Exercise goal
Return each line of the entries that mentions the word "image".

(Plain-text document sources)
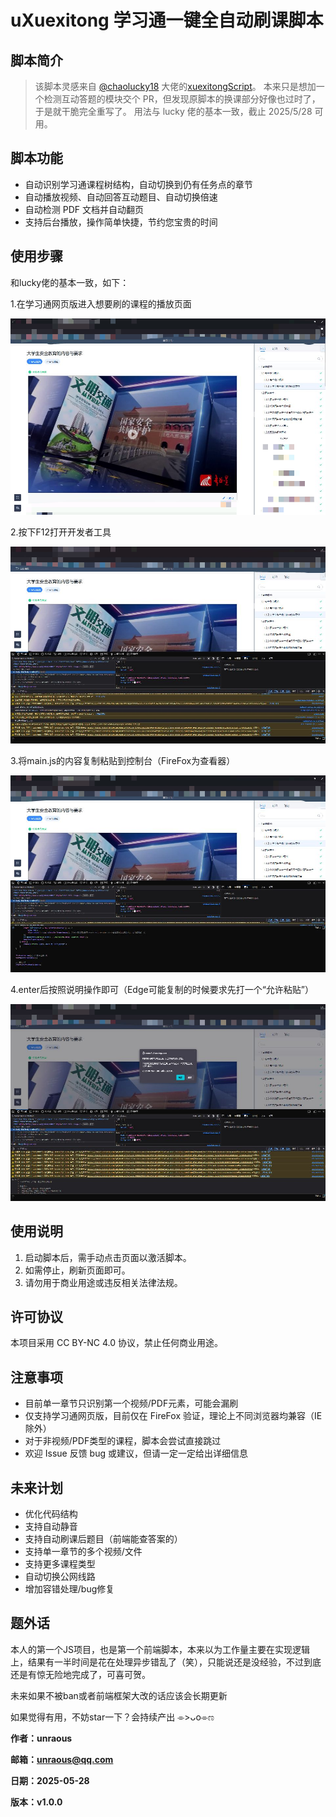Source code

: # uXuexitong 学习通一键全自动刷课脚本

## 脚本简介

> 该脚本灵感来自 [@chaolucky18](https://github.com/chaolucky18) 大佬的[xuexitongScript](https://github.com/chaolucky18/xuexitongScript)。
> 本来只是想加一个检测互动答题的模块交个 PR，但发现原脚本的换课部分好像也过时了，于是就干脆完全重写了。
> 用法与 lucky 佬的基本一致，截止 2025/5/28 可用。

## 脚本功能

- 自动识别学习通课程树结构，自动切换到仍有任务点的章节
- 自动播放视频、自动回答互动题目、自动切换倍速
- 自动检测 PDF 文档并自动翻页
- 支持后台播放，操作简单快捷，节约您宝贵的时间

## 使用步骤

和lucky佬的基本一致，如下：

1.在学习通网页版进入想要刷的课程的播放页面

![1748434809500](image/README/1748434809500.jpg)

2.按下F12打开开发者工具

![1748434330109](image/README/1748434330109.jpg)

3.将main.js的内容复制粘贴到控制台（FireFox为查看器）

![1748434420451](image/README/1748434420451.jpg)

4.enter后按照说明操作即可（Edge可能复制的时候要求先打一个“允许粘贴”）

![1748434648962](image/README/1748434648962.jpg)

## 使用说明

1. 启动脚本后，需手动点击页面以激活脚本。
2. 如需停止，刷新页面即可。
3. 请勿用于商业用途或违反相关法律法规。

## 许可协议

本项目采用 CC BY-NC 4.0 协议，禁止任何商业用途。

## 注意事项

- 目前单一章节只识别第一个视频/PDF元素，可能会漏刷
- 仅支持学习通网页版，目前仅在 FireFox 验证，理论上不同浏览器均兼容（IE除外）
- 对于非视频/PDF类型的课程，脚本会尝试直接跳过
- 欢迎 Issue 反馈 bug 或建议，但请一定一定给出详细信息

## 未来计划

- 优化代码结构
- 支持自动静音
- 支持自动刷课后题目（前端能查答案的）
- 支持单一章节的多个视频/文件
- 支持更多课程类型
- 自动切换公网线路
- 增加容错处理/bug修复

## 题外话

本人的第一个JS项目，也是第一个前端脚本，本来以为工作量主要在实现逻辑上，结果有一半时间是花在处理异步错乱了（笑），只能说还是没经验，不过到底还是有惊无险地完成了，可喜可贺。

未来如果不被ban或者前端框架大改的话应该会长期更新

如果觉得有用，不妨star一下？会持续产出 ⌯>ᴗo⌯ಣ

**作者：unraous**

**邮箱：unraous@qq.com**

**日期：2025-05-28**

**版本：v1.0.0**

Solution to this exercise
![1748434809500](image/README/1748434809500.jpg)
![1748434330109](image/README/1748434330109.jpg)
![1748434420451](image/README/1748434420451.jpg)
![1748434648962](image/README/1748434648962.jpg)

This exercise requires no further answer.